This morning Akeelah & the Bee was on TV.  I actually netflixed this before, and caught it showing a couple of times on cable afterwards, but like good movies, you can't help but get drawn in again.
This movie floods me with memories of the Spelling Bee.  I want to share what it's like, from first-hand experience.  I represented my elementary school, Clinton.  First I won the Class competition, then won the School competition, then went on to I think the City competition.  Then now one word haunts me till this day -- "BARBELLATE".  If there is one word that would send shivers down your spine if you ever heard it again, for me it's THAT word...
Spelling somehow always came easy to me.  I never got a not perfect score on a spelling test.  To me, what's so hard about remembering how things are spelled, or memorizing thousands of words?  I-before-E-except-after-C, right? *hehe*  It's very funny actually, how one of my biggest pet peeves remains to be misspellings.  Really makes me cringe, especially when I'm not at liberty to bring it to someone's attention.  I can't even bear it when I make a typographical error -- when your finger hits the wrong key by accident and your eye doesn't catch it!  Exasperating.
I almost didn't make it past the School competition, by the way.  The judges wanted me to spell "premiere", but I spelled it "premier".  And they said it was incorrect.  So I stood there with a look that a dog gives when it's bewildered about something.  You see, at the International School where I spent my early childhood, that is the spelling that I was familiar with.  So I begged to differ, rushed to a dictionary, showed it to my 8th grade teacher, then the decision was reversed.
So for the next level of competition, I was given this thick booklet full of words that I was supposed to study.  My mom just drilled me a few pages at a time over the next few weeks, and at the end I ended up memorizing them all.  INCLUDING that goddamn word we dare not speak of.  I didn't go so far as learning word origins and alternate pronunciations, though -- that's for Nationals, which I didn't get to.

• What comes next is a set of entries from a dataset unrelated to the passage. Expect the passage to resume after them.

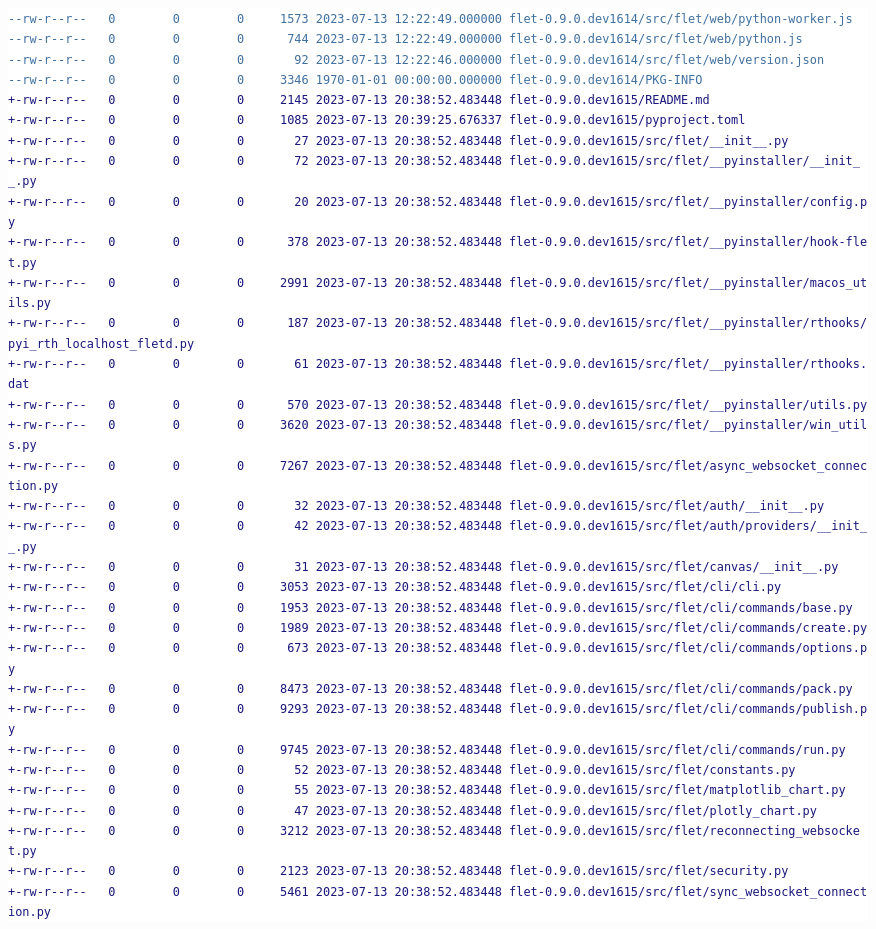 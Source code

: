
 ```diff
--rw-r--r--   0        0        0     1573 2023-07-13 12:22:49.000000 flet-0.9.0.dev1614/src/flet/web/python-worker.js
--rw-r--r--   0        0        0      744 2023-07-13 12:22:49.000000 flet-0.9.0.dev1614/src/flet/web/python.js
--rw-r--r--   0        0        0       92 2023-07-13 12:22:46.000000 flet-0.9.0.dev1614/src/flet/web/version.json
--rw-r--r--   0        0        0     3346 1970-01-01 00:00:00.000000 flet-0.9.0.dev1614/PKG-INFO
+-rw-r--r--   0        0        0     2145 2023-07-13 20:38:52.483448 flet-0.9.0.dev1615/README.md
+-rw-r--r--   0        0        0     1085 2023-07-13 20:39:25.676337 flet-0.9.0.dev1615/pyproject.toml
+-rw-r--r--   0        0        0       27 2023-07-13 20:38:52.483448 flet-0.9.0.dev1615/src/flet/__init__.py
+-rw-r--r--   0        0        0       72 2023-07-13 20:38:52.483448 flet-0.9.0.dev1615/src/flet/__pyinstaller/__init__.py
+-rw-r--r--   0        0        0       20 2023-07-13 20:38:52.483448 flet-0.9.0.dev1615/src/flet/__pyinstaller/config.py
+-rw-r--r--   0        0        0      378 2023-07-13 20:38:52.483448 flet-0.9.0.dev1615/src/flet/__pyinstaller/hook-flet.py
+-rw-r--r--   0        0        0     2991 2023-07-13 20:38:52.483448 flet-0.9.0.dev1615/src/flet/__pyinstaller/macos_utils.py
+-rw-r--r--   0        0        0      187 2023-07-13 20:38:52.483448 flet-0.9.0.dev1615/src/flet/__pyinstaller/rthooks/pyi_rth_localhost_fletd.py
+-rw-r--r--   0        0        0       61 2023-07-13 20:38:52.483448 flet-0.9.0.dev1615/src/flet/__pyinstaller/rthooks.dat
+-rw-r--r--   0        0        0      570 2023-07-13 20:38:52.483448 flet-0.9.0.dev1615/src/flet/__pyinstaller/utils.py
+-rw-r--r--   0        0        0     3620 2023-07-13 20:38:52.483448 flet-0.9.0.dev1615/src/flet/__pyinstaller/win_utils.py
+-rw-r--r--   0        0        0     7267 2023-07-13 20:38:52.483448 flet-0.9.0.dev1615/src/flet/async_websocket_connection.py
+-rw-r--r--   0        0        0       32 2023-07-13 20:38:52.483448 flet-0.9.0.dev1615/src/flet/auth/__init__.py
+-rw-r--r--   0        0        0       42 2023-07-13 20:38:52.483448 flet-0.9.0.dev1615/src/flet/auth/providers/__init__.py
+-rw-r--r--   0        0        0       31 2023-07-13 20:38:52.483448 flet-0.9.0.dev1615/src/flet/canvas/__init__.py
+-rw-r--r--   0        0        0     3053 2023-07-13 20:38:52.483448 flet-0.9.0.dev1615/src/flet/cli/cli.py
+-rw-r--r--   0        0        0     1953 2023-07-13 20:38:52.483448 flet-0.9.0.dev1615/src/flet/cli/commands/base.py
+-rw-r--r--   0        0        0     1989 2023-07-13 20:38:52.483448 flet-0.9.0.dev1615/src/flet/cli/commands/create.py
+-rw-r--r--   0        0        0      673 2023-07-13 20:38:52.483448 flet-0.9.0.dev1615/src/flet/cli/commands/options.py
+-rw-r--r--   0        0        0     8473 2023-07-13 20:38:52.483448 flet-0.9.0.dev1615/src/flet/cli/commands/pack.py
+-rw-r--r--   0        0        0     9293 2023-07-13 20:38:52.483448 flet-0.9.0.dev1615/src/flet/cli/commands/publish.py
+-rw-r--r--   0        0        0     9745 2023-07-13 20:38:52.483448 flet-0.9.0.dev1615/src/flet/cli/commands/run.py
+-rw-r--r--   0        0        0       52 2023-07-13 20:38:52.483448 flet-0.9.0.dev1615/src/flet/constants.py
+-rw-r--r--   0        0        0       55 2023-07-13 20:38:52.483448 flet-0.9.0.dev1615/src/flet/matplotlib_chart.py
+-rw-r--r--   0        0        0       47 2023-07-13 20:38:52.483448 flet-0.9.0.dev1615/src/flet/plotly_chart.py
+-rw-r--r--   0        0        0     3212 2023-07-13 20:38:52.483448 flet-0.9.0.dev1615/src/flet/reconnecting_websocket.py
+-rw-r--r--   0        0        0     2123 2023-07-13 20:38:52.483448 flet-0.9.0.dev1615/src/flet/security.py
+-rw-r--r--   0        0        0     5461 2023-07-13 20:38:52.483448 flet-0.9.0.dev1615/src/flet/sync_websocket_connection.py
```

So in City, I came in third.  So end of the road for me.  Because I misspelled that infamous word.  You see, you cannot go back when you have already uttered a letter.  It was plain over-confidence that caused my stupid error.  As soon as the judges gave me the word to spell, it immediately shone up in big bold letters in my head.  All I had to do was SAY THE LETTERS.  I was like, no way, this is too easy!  So I spell it quickly -- "B-A-R-B-A...shit".  Of course I didn't say the last part aloud up at the mic.  I stopped right there and started walking off, before the judges could say "I'm sorry, but that is incorrect"... in fact you could tell how upset I was with myself when footage of the competition was aired on the evening news (don't know if my folks still have that tape, me storming off the stage *hehehe*).  I think the judges knew when I knew that I messed up.  And do you know what the winning word was???  RHEUMATISM.  Unbelievable.
So even now as an engineering professional, when design documents and communications are filled with TLAs & FLAs (three-letter and four-letter acronyms) and abbreviations, I can pride myself on still being able to spell without the aid of a spell-checker :)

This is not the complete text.